El parlamento galáctico es tan inoperante como el alto representante, así que fue este un lance sin consecuencias. Lo curioso fueron los argumentos del embajador que revelan una crisis existencial: si a Rusia puede ir todo el mundo menos el alto representante, ¿para qué lo quieren? A lo que añadió con precisión de hombre de ciencias: ha habido diecinueve misiones oficiales a Moscú en los dos últimos años ¿y yo no puedo ir? El alegato derivó inevitablemente en lo que sabemos: ¿Creen que no me habría gustado entrar en un cuerpo a cuerpo [¿a puñetazos?] con la comparación de Navalni, que ha sufrido un intento de asesinato y va de juicio en juicio con la de algún eurodiputado y algunos colegas suyos que hacen campaña electoral en Catalunya?

Ya hemos llegado a casa y a la sinopsis del suceso: a) un embajador muy motivado, también por razones personales y b) una catástrofe diplomática con expulsiones a chorro de diplomáticos a un lado y a otro de lo que antaño se llamó el telón de acero y del que diríase que hay cierta nostalgia. La misión en Moscú fue autorizada por el consejoeuropeo, el órgano que forman los gobiernos de los países miembros de la unión, lo que no quiere decir que estos gobiernos tengan una política común ni la misma sensibilidad respecto a Rusia y sus asuntos, de manera que el alto representante no estaba en condiciones de formular ninguna observación o propuesta seria porque carecía de la exigida unanimidad del  órgano que representaba.

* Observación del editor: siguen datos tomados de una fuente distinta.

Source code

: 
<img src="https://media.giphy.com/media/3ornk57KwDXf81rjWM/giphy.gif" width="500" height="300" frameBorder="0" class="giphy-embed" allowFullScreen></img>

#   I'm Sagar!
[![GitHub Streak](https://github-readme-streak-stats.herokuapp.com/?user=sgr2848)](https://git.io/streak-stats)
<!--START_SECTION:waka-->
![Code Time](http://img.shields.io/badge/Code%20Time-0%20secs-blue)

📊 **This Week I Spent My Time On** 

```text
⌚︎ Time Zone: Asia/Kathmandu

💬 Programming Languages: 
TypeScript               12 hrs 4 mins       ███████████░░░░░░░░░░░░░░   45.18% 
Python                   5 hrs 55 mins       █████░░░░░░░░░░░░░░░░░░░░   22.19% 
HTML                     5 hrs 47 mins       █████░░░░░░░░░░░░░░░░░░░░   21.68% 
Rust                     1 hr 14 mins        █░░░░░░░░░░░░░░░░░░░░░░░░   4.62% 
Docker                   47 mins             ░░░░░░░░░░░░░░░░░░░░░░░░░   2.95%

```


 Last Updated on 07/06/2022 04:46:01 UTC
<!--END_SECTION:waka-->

Este escribidor le tiene ley a don Josep Borrell. Es un socialdemócrata cabal, acredita una carrera política excepcional y su preparación académica está a años luz de la media de quienes hoy forman el gobierno y la oposición del país. Fue una promesa del pesoe cuando el partido se descomponía hace más de veinte años; ganó las elecciones primarias contra el aparato del partido, si bien renunció a la victoria por presiones del mismo aparato y dimitió después sin pestañear por una corruptela perpetrada por dos subordinados. Pero el cambio de los tiempos ha deslucido su figura y lo ha convertido en el embajador de una isla desierta.